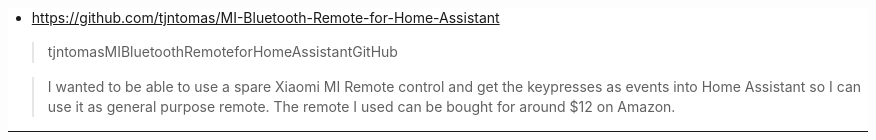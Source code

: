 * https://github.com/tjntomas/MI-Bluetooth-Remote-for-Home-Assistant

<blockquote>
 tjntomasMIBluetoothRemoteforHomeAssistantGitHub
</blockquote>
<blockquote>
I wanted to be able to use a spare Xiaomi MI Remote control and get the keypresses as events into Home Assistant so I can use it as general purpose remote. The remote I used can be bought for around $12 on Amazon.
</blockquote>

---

-- -- --

● Instructions to follow
In the copy, leave out the pictures and restate the records exactly.

● Output
Source code

: * https://github.com/tjntomas/MI-Bluetooth-Remote-for-Home-Assistant

<blockquote>
 tjntomasMIBluetoothRemoteforHomeAssistantGitHub
</blockquote>
<blockquote>
I wanted to be able to use a spare Xiaomi MI Remote control and get the keypresses as events into Home Assistant so I can use it as general purpose remote. The remote I used can be bought for around $12 on Amazon.
</blockquote>

---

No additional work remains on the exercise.